Shakespeare returned to government work in 1981, when president Ronald Reagan put him in charge of the Board for International Broadcasting, an agency overseeing Radio Free Europe and Radio Liberty. After some time, Reagan had other plans for him.
“When Reagan was elected president, he wanted Frank to be an ambassador,” Arnn said. “Frank didn’t want to do that. But Reagan knew Frank pretty well, and he knew that Frank was in love with the Fatima story.”
Shakespeare, a devout Catholic, loved the story of Our Lady of Fatima, an apparition seen by three children in Fatima, Portugal in 1917. Recounting this story to author Paul Kengor in his book “A Pope and a President,” Shakespeare explained why he took the position.

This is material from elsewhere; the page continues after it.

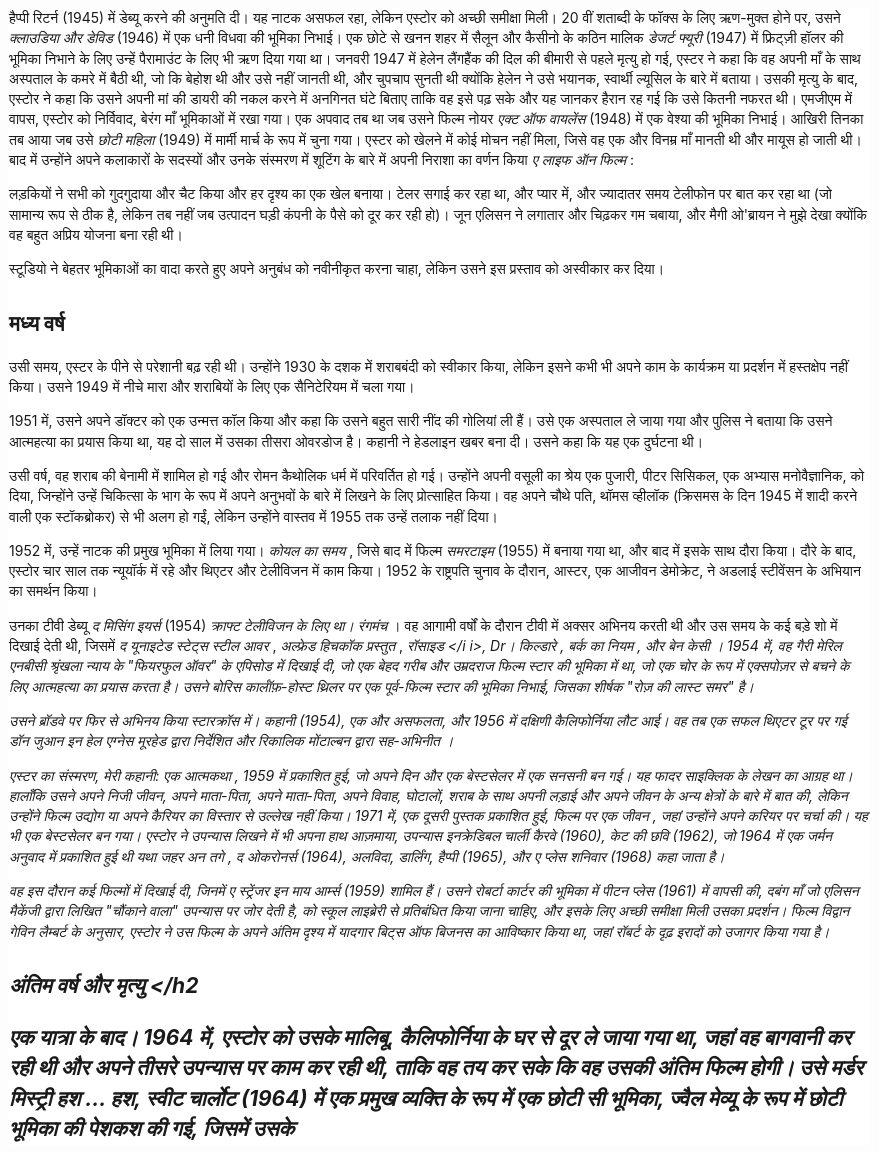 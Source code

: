 हैप्पी रिटर्न </i> (1945) में डेब्यू करने की अनुमति दी। यह नाटक असफल रहा, लेकिन एस्टोर को अच्छी समीक्षा मिली। 20 वीं शताब्दी के फॉक्स के लिए ऋण-मुक्त होने पर, उसने <i> क्लाउडिया और डेविड </i> (1946) में एक धनी विधवा की भूमिका निभाई। एक छोटे से खनन शहर में सैलून और कैसीनो के कठिन मालिक <i> डेजर्ट फ्यूरी </i> (1947) में फ्रिट्ज़ी हॉलर की भूमिका निभाने के लिए उन्हें पैरामाउंट के लिए भी ऋण दिया गया था। जनवरी 1947 में हेलेन लैंगहैंक की दिल की बीमारी से पहले मृत्यु हो गई, एस्टर ने कहा कि वह अपनी माँ के साथ अस्पताल के कमरे में बैठी थी, जो कि बेहोश थी और उसे नहीं जानती थी, और चुपचाप सुनती थी क्योंकि हेलेन ने उसे भयानक, स्वार्थी ल्यूसिल के बारे में बताया। उसकी मृत्यु के बाद, एस्टोर ने कहा कि उसने अपनी मां की डायरी की नकल करने में अनगिनत घंटे बिताए ताकि वह इसे पढ़ सके और यह जानकर हैरान रह गई कि उसे कितनी नफरत थी। एमजीएम में वापस, एस्टोर को निर्विवाद, बेरंग माँ भूमिकाओं में रखा गया। एक अपवाद तब था जब उसने फिल्म नोयर <i> एक्ट ऑफ वायलेंस </i> (1948) में एक वेश्या की भूमिका निभाई। आखिरी तिनका तब आया जब उसे <i> छोटी महिला </i> (1949) में मार्मी मार्च के रूप में चुना गया। एस्टर को खेलने में कोई मोचन नहीं मिला, जिसे वह एक और विनम्र माँ मानती थी और मायूस हो जाती थी। बाद में उन्होंने अपने कलाकारों के सदस्यों और उनके संस्मरण में शूटिंग के बारे में अपनी निराशा का वर्णन किया <i> ए लाइफ ऑन फिल्म </i>: </p> <p> लड़कियों ने सभी को गुदगुदाया और चैट किया और हर दृश्य का एक खेल बनाया। टेलर सगाई कर रहा था, और प्यार में, और ज्यादातर समय टेलीफोन पर बात कर रहा था (जो सामान्य रूप से ठीक है, लेकिन तब नहीं जब उत्पादन घड़ी कंपनी के पैसे को दूर कर रही हो)। जून एलिसन ने लगातार और चिढ़कर गम चबाया, और मैगी ओ'ब्रायन ने मुझे देखा क्योंकि वह बहुत अप्रिय योजना बना रही थी। </p> <p> स्टूडियो ने बेहतर भूमिकाओं का वादा करते हुए अपने अनुबंध को नवीनीकृत करना चाहा, लेकिन उसने इस प्रस्ताव को अस्वीकार कर दिया। </p> <h2> मध्य वर्ष </h2> <p> उसी समय, एस्टर के पीने से परेशानी बढ़ रही थी। उन्होंने 1930 के दशक में शराबबंदी को स्वीकार किया, लेकिन इसने कभी भी अपने काम के कार्यक्रम या प्रदर्शन में हस्तक्षेप नहीं किया। उसने 1949 में नीचे मारा और शराबियों के लिए एक सैनिटेरियम में चला गया। </p> <p> 1951 में, उसने अपने डॉक्टर को एक उन्मत्त कॉल किया और कहा कि उसने बहुत सारी नींद की गोलियां ली हैं। उसे एक अस्पताल ले जाया गया और पुलिस ने बताया कि उसने आत्महत्या का प्रयास किया था, यह दो साल में उसका तीसरा ओवरडोज है। कहानी ने हेडलाइन खबर बना दी। उसने कहा कि यह एक दुर्घटना थी। </p> <p> उसी वर्ष, वह शराब की बेनामी में शामिल हो गई और रोमन कैथोलिक धर्म में परिवर्तित हो गई। उन्होंने अपनी वसूली का श्रेय एक पुजारी, पीटर सिसिकल, एक अभ्यास मनोवैज्ञानिक, को दिया, जिन्होंने उन्हें चिकित्सा के भाग के रूप में अपने अनुभवों के बारे में लिखने के लिए प्रोत्साहित किया। वह अपने चौथे पति, थॉमस व्हीलॉक (क्रिसमस के दिन 1945 में शादी करने वाली एक स्टॉकब्रोकर) से भी अलग हो गईं, लेकिन उन्होंने वास्तव में 1955 तक उन्हें तलाक नहीं दिया। </p> <p> 1952 में, उन्हें नाटक की प्रमुख भूमिका में लिया गया। <i> कोयल का समय </i>, जिसे बाद में फिल्म <i> समरटाइम </i> (1955) में बनाया गया था, और बाद में इसके साथ दौरा किया। दौरे के बाद, एस्टोर चार साल तक न्यूयॉर्क में रहे और थिएटर और टेलीविजन में काम किया। 1952 के राष्ट्रपति चुनाव के दौरान, आस्टर, एक आजीवन डेमोक्रेट, ने अडलाई स्टीवेंसन के अभियान का समर्थन किया। </p> <p> उनका टीवी डेब्यू <i> द मिसिंग इयर्स </i> (1954) <i> क्राफ्ट टेलीविजन के लिए था। रंगमंच </i>। वह आगामी वर्षों के दौरान टीवी में अक्सर अभिनय करती थी और उस समय के कई बड़े शो में दिखाई देती थी, जिसमें <i> द यूनाइटेड स्टेट्स स्टील आवर </i>, <i> अल्फ्रेड हिचकॉक प्रस्तुत </i>, <i> रॉसाइड </i i>, <i> Dr। किल्डारे </i>, <i> बर्क का नियम </i>, और <i> बेन केसी </i>। 1954 में, वह गैरी मेरिल एनबीसी श्रृंखला <i> न्याय </i> के "फियरफुल ऑवर" के एपिसोड में दिखाई दी, जो एक बेहद गरीब और उम्रदराज फिल्म स्टार की भूमिका में था, जो एक चोर के रूप में एक्सपोज़र से बचने के लिए आत्महत्या का प्रयास करता है। उसने बोरिस कार्लॉफ़-होस्ट <i> थ्रिलर </i> पर एक पूर्व-फिल्म स्टार की भूमिका निभाई, जिसका शीर्षक "रोज़ की लास्ट समर" है। </p> <p> उसने ब्रॉडवे पर फिर से अभिनय किया <i> स्टारक्रॉस में। कहानी </i> (1954), एक और असफलता, और 1956 में दक्षिणी कैलिफोर्निया लौट आई। वह तब एक सफल थिएटर टूर पर गई <i> डॉन जुआन इन हेल </i> एग्नेस मूरहेड द्वारा निर्देशित और रिकालिक मोंटाल्बन द्वारा सह-अभिनीत । </p> <p> एस्टर का संस्मरण, <i> मेरी कहानी: एक आत्मकथा </i>, 1959 में प्रकाशित हुई, जो अपने दिन और एक बेस्टसेलर में एक सनसनी बन गई। यह फादर साइक्लिक के लेखन का आग्रह था। हालाँकि उसने अपने निजी जीवन, अपने माता-पिता, अपने माता-पिता, अपने विवाह, घोटालों, शराब के साथ अपनी लड़ाई और अपने जीवन के अन्य क्षेत्रों के बारे में बात की, लेकिन उन्होंने फिल्म उद्योग या अपने कैरियर का विस्तार से उल्लेख नहीं किया। 1971 में, एक दूसरी पुस्तक प्रकाशित हुई, <i> फिल्म पर एक जीवन </i>, जहां उन्होंने अपने करियर पर चर्चा की। यह भी एक बेस्टसेलर बन गया। एस्टोर ने उपन्यास लिखने में भी अपना हाथ आज़माया, उपन्यास <i> इनक्रेडिबल चार्ली कैरवे </i> (1960), <i> केट की छवि </i> (1962), जो 1964 में एक जर्मन अनुवाद में प्रकाशित हुई थी यथा <i> जहर अन तगे </i>, <i> द ओकरोनर्स </i> (1964), <i> अलविदा, डार्लिंग, हैप्पी </i> (1965), और <i> ए प्लेस शनिवार </i> (1968) कहा जाता है। </p> <p> वह इस दौरान कई फिल्मों में दिखाई दी, जिनमें <i> ए स्ट्रेंजर इन माय आर्म्स </i> (1959) शामिल हैं। उसने रोबर्टा कार्टर की भूमिका में <i> पीटन प्लेस </i> (1961) में वापसी की, दबंग माँ जो एलिसन मैकेंजी द्वारा लिखित "चौंकाने वाला" उपन्यास पर जोर देती है, को स्कूल लाइब्रेरी से प्रतिबंधित किया जाना चाहिए, और इसके लिए अच्छी समीक्षा मिली उसका प्रदर्शन। फिल्म विद्वान गेविन लैम्बर्ट के अनुसार, एस्टोर ने उस फिल्म के अपने अंतिम दृश्य में यादगार बिट्स ऑफ बिजनस का आविष्कार किया था, जहां रॉबर्ट के दृढ़ इरादों को उजागर किया गया है। </p> <h2> अंतिम वर्ष और मृत्यु </h2 <p> एक यात्रा के बाद। 1964 में, एस्टोर को उसके मालिबू, कैलिफोर्निया के घर से दूर ले जाया गया था, जहां वह बागवानी कर रही थी और अपने तीसरे उपन्यास पर काम कर रही थी, ताकि वह तय कर सके कि वह उसकी अंतिम फिल्म होगी। उसे मर्डर मिस्ट्री <i> हश ... हश, स्वीट चार्लोट </i> (1964) में एक प्रमुख व्यक्ति के रूप में एक छोटी सी भूमिका, ज्वैल मेव्यू के रूप में छोटी भूमिका की पेशकश की गई, जिसमें उसके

“The reason was Fatima, which fascinated me from my childhood,” Shakespeare told Kengor. “I wasn’t going to be ambassador to Portugal, in my mind; I was going to be ambassador to Fatima. I didn’t tell him that, of course, but that was my thinking.”
He served in this position for about a year before Reagan suggested moving him.
“Later, Reagan called and proposed to move Frank, and Frank said, ‘Mr. President, I agreed to do this only for that one special reason, and there’s no other job that could attract me,’” Arnn said. “Reagan said, ‘How about the Vatican?’ We have had no ambassador to the Vatican for a while, and it is time we fixed that.”
In 1987, Shakespeare became the second ever American ambassador to the Vatican.
“He served as ambassador under Reagan to the Vatican during Pope John Paul II at the height of the Cold War,” Hillsdale College board member and philanthropist Daniel Peters said. “Reagan and JPII were arguably the two most influential leaders in the collapse of the Soviet Union.”
Frank Shakespeare was a link between these two great men, Arnn said.
In 1987, shortly after making Shakespeare ambassador to the Vatican, Reagan met with the pope, bringing Shakespeare with him. Peters, who knew Shakespeare from serving alongside him on the board of trustees, recalled a story the latter told him about this experience.
“Reagan met JPII after both had been shot, but both had survived,” Peters said. “In their first meeting Reagan said something like, ‘well, we’ve both been through a lot together, but we survived.’ To which the pope replied, ‘and do you think that was by accident?’ Frank mentioned the point was not lost on Reagan.”